PP: Nowadays, it seems to me that every young writer is writing about marmalade sandwiches. How I loathe this monstrous, heathen trend! Sandwiches are, at heart, flawed because they are layered. There is no depth to a sandwich – only endless layers. I pray heartily that we may go back to writing about jam tortillas instead. All of our noblest authors – Henry James, Chekhov, Colin Forbes – wrote about jam tortillas. And that was because only jam tortillas can explore the true nature of reality.
Of course, to suggest that marmalade sandwiches are currently popular because writers are attempting to reflect our more immersive, more heat-of-the-moment culture, with varying degrees of success, is nonsense.
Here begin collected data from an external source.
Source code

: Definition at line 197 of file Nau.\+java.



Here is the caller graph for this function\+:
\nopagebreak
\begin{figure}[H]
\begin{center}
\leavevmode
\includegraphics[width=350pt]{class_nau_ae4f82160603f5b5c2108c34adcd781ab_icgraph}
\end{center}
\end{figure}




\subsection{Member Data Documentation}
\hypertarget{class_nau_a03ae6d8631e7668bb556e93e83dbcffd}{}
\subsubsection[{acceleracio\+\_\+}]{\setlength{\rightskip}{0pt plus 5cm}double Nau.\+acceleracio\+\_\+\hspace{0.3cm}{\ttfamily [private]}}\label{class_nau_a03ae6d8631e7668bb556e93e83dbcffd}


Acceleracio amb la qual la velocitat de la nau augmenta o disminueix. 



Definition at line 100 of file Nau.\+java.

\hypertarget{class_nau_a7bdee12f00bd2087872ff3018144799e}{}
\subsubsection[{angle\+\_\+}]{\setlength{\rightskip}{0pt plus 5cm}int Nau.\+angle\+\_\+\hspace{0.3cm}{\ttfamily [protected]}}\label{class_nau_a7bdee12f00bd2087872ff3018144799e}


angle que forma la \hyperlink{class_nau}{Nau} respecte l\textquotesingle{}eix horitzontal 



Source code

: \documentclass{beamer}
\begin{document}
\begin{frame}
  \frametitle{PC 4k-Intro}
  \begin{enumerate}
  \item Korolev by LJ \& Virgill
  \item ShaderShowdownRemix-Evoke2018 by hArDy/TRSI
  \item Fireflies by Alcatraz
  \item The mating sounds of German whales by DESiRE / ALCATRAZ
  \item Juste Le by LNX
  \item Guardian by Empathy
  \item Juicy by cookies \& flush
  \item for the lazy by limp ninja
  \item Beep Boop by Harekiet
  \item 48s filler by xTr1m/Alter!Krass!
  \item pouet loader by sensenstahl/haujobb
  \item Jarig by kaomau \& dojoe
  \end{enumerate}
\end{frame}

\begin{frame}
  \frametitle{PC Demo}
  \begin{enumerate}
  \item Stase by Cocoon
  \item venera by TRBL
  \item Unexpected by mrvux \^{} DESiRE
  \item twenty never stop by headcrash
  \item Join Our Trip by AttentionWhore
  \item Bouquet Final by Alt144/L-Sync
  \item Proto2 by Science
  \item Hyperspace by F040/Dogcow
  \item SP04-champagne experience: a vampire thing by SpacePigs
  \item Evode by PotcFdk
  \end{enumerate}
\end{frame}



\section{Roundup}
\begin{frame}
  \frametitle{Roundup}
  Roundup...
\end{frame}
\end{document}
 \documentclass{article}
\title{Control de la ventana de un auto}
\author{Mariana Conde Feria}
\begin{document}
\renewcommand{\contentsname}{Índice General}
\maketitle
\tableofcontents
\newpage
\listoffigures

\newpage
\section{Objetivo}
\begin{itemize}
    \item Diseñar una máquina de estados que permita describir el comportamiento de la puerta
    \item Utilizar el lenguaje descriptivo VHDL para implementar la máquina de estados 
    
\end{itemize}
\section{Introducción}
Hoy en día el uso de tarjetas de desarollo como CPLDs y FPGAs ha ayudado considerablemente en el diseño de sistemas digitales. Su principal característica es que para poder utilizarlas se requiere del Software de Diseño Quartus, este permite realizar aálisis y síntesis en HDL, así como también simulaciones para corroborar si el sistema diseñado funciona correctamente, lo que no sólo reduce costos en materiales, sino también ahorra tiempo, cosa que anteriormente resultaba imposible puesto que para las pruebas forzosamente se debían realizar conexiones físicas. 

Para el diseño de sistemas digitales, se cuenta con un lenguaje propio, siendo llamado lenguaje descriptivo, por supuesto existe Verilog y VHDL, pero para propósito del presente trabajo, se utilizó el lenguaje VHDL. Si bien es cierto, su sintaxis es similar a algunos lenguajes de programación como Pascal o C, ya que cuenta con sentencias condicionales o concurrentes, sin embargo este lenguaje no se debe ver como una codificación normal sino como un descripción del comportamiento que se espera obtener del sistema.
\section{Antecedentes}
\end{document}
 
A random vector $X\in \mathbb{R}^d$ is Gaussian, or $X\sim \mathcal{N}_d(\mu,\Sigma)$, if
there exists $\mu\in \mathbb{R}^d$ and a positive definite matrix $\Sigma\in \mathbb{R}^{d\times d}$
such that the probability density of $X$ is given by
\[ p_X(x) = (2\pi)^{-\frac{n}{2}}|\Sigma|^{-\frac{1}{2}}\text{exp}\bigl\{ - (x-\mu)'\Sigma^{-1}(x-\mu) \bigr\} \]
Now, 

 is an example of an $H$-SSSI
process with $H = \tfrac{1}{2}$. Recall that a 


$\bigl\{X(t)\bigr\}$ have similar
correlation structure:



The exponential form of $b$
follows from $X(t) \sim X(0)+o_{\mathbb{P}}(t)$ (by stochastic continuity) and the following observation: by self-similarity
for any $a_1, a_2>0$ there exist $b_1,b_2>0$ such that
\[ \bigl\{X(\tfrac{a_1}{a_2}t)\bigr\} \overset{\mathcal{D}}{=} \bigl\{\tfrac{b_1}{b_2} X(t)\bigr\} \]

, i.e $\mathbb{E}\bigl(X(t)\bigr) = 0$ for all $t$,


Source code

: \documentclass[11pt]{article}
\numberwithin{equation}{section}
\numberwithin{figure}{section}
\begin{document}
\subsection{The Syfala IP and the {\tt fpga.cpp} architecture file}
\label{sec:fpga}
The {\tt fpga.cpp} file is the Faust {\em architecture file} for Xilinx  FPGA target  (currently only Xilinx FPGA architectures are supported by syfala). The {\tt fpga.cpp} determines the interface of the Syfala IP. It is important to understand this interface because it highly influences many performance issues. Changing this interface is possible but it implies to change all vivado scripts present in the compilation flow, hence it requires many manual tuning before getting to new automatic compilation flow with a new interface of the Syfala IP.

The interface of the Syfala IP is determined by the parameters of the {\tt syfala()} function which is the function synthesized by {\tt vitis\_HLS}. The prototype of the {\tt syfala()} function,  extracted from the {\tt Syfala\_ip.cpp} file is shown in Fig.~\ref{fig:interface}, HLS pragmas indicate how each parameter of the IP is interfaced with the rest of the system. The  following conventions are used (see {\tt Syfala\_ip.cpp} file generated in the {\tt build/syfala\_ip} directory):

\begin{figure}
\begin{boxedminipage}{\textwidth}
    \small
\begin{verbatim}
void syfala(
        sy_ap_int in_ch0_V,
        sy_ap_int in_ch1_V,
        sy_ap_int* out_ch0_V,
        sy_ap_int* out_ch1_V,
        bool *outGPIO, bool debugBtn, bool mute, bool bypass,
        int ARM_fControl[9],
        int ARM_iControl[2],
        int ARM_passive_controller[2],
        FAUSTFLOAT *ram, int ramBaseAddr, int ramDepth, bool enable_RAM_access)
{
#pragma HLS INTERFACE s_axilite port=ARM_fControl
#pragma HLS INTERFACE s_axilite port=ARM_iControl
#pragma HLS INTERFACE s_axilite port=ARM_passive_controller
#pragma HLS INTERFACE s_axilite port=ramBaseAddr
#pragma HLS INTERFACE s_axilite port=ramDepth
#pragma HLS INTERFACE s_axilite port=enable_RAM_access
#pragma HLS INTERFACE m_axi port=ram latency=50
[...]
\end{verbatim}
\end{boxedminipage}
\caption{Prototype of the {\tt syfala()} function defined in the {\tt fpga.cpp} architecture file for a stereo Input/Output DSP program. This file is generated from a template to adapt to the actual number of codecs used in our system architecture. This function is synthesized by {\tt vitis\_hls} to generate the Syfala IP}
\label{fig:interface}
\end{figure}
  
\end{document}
No, it’s all the fault of creative writing courses. As usual! Damn them to hell! It’s all because they want their students to write more ‘vividly’ without fear of the consequences! What’s that you’re mumbling, straw man?
SM: Let these creative writing students write about marmalade sandwiches if it interests them; the talented ones will find new ways to play with the form and the less talented ones will soon be forgotten. Those who constantly blame creative writing courses for the state of modern literature seem to forget, 1) that storytelling itself is open to all, 2) that mediocre writers who copy fashionable trends have always been about, and 3) that good writers can use the same technique and produce something marvellous.
PP: Well, that’s crap, clearly. It is very important to our art that we denounce a stylistic choice, across the board, as flawed and worthless, unless it appears in the larger context of a stylistic choice I personally favour.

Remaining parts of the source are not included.